──────── Records supplied ────────

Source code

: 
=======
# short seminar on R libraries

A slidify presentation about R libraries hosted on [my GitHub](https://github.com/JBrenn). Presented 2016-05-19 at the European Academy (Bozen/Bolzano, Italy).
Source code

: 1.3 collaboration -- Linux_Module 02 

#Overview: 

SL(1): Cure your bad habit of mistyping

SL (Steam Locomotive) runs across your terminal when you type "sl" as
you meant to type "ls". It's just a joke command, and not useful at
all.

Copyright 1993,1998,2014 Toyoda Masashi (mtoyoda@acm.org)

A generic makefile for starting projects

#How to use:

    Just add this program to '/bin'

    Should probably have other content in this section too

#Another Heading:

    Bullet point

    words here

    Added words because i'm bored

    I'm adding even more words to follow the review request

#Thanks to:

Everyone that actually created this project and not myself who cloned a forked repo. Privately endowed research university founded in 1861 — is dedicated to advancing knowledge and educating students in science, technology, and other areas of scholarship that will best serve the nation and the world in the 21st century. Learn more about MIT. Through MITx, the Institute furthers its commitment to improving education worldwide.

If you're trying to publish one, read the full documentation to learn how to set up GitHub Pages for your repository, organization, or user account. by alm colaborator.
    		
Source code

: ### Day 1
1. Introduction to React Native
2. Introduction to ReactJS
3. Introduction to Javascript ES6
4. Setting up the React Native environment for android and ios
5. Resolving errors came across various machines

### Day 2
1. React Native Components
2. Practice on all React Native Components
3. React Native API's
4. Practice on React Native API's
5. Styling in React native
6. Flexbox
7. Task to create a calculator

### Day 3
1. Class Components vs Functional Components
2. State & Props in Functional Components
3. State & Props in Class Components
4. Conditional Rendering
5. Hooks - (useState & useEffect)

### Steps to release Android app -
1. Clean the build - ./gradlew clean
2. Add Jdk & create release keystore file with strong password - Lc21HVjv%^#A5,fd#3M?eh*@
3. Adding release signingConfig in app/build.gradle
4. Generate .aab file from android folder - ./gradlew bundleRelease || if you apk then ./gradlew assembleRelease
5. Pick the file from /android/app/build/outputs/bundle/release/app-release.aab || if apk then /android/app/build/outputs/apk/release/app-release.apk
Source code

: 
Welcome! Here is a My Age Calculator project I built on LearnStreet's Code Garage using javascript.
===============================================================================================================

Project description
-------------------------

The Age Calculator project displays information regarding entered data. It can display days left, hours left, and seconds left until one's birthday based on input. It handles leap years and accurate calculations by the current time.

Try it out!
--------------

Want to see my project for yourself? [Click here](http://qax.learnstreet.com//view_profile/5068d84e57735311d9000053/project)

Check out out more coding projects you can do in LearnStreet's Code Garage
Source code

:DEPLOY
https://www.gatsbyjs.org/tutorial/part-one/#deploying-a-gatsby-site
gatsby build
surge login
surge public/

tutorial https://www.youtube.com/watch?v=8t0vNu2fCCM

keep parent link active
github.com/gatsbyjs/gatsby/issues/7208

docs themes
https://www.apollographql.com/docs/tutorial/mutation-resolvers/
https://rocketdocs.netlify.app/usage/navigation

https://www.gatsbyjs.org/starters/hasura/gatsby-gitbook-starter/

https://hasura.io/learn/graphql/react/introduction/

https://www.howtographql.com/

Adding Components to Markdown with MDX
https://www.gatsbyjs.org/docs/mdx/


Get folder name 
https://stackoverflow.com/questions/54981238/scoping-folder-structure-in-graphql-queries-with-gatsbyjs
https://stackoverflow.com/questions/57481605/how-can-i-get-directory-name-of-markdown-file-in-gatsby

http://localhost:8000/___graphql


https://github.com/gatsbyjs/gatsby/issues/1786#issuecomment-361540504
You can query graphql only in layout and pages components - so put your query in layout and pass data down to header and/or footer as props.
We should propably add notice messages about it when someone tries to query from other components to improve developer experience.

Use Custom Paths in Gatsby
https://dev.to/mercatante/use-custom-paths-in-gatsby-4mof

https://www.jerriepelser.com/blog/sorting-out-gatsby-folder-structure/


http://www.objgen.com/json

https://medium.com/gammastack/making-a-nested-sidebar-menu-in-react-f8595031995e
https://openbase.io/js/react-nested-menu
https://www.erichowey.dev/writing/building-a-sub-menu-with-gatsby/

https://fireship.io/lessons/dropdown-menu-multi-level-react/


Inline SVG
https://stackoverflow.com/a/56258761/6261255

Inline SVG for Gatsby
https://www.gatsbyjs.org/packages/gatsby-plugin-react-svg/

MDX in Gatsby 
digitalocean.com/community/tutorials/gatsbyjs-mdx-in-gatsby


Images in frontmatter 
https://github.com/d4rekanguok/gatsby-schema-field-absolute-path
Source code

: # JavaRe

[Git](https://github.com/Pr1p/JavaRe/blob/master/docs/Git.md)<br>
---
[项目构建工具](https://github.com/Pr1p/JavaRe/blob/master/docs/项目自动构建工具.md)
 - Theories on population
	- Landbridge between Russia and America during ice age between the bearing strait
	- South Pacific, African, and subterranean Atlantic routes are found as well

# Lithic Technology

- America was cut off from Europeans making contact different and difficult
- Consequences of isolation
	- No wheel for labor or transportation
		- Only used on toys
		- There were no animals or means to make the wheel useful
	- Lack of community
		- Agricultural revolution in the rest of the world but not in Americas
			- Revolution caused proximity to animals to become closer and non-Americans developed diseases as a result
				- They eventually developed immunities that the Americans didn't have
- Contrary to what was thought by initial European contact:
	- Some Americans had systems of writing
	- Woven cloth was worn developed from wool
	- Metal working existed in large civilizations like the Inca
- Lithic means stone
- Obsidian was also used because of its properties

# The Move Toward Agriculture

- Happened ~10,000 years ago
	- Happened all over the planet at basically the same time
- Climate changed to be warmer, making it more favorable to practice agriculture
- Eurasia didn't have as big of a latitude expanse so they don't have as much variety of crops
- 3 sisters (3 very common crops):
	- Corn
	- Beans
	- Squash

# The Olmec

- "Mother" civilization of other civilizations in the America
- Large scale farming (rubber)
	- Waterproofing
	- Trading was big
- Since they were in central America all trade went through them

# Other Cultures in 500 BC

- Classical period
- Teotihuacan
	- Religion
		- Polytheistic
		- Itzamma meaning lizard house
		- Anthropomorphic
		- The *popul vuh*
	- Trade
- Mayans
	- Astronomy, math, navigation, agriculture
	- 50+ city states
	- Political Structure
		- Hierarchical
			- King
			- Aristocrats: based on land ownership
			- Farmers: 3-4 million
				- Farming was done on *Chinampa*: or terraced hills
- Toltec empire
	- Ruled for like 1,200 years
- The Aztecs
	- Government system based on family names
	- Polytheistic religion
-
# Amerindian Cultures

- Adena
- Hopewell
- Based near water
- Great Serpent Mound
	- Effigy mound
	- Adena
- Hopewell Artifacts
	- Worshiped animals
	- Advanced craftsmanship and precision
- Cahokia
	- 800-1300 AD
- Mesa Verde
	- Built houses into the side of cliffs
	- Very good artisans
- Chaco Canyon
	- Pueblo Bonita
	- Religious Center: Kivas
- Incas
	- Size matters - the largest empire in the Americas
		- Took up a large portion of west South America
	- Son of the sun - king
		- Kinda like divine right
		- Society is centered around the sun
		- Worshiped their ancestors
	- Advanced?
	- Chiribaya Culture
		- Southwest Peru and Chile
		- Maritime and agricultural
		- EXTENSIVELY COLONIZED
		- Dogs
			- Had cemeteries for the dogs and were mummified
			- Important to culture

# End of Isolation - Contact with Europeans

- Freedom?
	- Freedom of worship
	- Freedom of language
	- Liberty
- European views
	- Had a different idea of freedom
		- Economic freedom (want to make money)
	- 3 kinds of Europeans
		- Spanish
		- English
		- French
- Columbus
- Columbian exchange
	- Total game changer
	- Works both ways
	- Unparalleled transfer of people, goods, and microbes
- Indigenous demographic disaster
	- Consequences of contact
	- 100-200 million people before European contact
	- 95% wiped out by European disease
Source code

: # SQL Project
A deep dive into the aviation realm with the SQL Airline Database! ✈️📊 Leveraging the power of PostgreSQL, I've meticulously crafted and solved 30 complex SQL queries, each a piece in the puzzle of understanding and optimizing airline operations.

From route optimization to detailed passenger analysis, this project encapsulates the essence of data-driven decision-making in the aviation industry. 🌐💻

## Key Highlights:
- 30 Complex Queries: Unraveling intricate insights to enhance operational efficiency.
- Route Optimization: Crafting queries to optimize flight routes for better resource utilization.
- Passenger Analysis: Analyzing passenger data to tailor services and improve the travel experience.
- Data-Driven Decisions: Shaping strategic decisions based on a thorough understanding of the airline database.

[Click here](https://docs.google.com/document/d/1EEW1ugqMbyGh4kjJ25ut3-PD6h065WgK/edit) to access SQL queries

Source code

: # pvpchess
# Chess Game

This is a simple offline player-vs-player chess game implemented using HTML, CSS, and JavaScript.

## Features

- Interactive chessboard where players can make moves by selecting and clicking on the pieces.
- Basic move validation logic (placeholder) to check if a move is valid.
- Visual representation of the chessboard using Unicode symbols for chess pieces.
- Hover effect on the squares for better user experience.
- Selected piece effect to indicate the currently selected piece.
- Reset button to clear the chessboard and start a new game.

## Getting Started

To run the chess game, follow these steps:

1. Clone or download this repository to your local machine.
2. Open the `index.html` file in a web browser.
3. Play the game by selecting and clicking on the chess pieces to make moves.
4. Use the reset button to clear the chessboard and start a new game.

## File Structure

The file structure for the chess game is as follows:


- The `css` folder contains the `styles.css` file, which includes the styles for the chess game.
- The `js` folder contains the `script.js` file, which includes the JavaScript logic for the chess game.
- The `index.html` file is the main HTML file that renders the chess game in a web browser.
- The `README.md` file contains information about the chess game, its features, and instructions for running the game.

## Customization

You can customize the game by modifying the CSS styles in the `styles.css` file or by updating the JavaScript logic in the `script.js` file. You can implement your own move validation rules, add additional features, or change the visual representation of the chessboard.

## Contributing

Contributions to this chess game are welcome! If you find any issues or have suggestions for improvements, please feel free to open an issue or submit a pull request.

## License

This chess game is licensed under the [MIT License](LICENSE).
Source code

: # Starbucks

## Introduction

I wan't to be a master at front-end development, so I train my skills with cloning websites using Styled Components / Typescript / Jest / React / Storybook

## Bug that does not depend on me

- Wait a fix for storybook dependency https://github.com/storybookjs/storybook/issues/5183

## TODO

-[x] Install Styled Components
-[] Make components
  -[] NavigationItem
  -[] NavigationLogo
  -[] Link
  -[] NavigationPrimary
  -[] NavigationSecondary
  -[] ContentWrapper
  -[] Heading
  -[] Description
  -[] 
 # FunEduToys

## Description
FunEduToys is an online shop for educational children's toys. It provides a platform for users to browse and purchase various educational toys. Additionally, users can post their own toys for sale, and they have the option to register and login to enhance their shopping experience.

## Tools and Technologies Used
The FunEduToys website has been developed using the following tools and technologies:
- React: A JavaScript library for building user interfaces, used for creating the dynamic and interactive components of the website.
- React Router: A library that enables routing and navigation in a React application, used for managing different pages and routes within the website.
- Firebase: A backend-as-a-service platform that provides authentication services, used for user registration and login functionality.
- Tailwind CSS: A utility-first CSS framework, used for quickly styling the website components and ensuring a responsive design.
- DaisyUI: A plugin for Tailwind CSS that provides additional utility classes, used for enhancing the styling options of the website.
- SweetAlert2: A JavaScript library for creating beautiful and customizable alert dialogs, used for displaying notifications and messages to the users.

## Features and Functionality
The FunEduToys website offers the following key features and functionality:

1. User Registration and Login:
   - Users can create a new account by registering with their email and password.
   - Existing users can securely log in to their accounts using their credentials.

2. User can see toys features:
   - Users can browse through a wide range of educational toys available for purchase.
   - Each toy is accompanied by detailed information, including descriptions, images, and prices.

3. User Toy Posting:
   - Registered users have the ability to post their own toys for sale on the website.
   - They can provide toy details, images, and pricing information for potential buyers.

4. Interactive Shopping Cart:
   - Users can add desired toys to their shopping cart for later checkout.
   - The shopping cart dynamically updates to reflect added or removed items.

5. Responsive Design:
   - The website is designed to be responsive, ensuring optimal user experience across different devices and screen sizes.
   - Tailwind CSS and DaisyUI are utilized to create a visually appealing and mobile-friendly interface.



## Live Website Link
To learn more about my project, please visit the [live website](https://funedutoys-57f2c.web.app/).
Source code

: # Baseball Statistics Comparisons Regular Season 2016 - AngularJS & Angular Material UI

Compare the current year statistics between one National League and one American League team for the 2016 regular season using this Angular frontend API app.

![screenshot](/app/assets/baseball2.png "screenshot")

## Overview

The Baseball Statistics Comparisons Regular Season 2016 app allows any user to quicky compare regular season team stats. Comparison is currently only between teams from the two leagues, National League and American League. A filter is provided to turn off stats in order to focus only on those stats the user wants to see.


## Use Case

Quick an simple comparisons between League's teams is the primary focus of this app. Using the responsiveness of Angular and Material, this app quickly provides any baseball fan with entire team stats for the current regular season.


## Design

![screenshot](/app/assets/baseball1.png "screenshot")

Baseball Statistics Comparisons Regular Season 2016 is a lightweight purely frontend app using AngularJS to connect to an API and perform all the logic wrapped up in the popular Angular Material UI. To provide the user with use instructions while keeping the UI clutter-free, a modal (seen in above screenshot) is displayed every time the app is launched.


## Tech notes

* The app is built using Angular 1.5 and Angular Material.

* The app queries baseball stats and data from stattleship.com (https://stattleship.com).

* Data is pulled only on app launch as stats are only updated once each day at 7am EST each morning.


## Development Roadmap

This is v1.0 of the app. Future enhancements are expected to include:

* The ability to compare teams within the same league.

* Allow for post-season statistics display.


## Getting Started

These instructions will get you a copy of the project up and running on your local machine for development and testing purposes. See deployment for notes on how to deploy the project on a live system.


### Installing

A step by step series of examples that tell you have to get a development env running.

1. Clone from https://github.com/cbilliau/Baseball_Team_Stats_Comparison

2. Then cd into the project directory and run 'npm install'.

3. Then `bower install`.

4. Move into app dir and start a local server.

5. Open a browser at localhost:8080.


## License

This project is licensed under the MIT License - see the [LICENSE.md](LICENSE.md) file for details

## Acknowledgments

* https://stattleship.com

────────

▶ [Exercise details]: The answer must be every line from the records above that contains the word "Consequences", copied out.

▶ [Exercise result]:
- Consequences of isolation
	- Consequences of contact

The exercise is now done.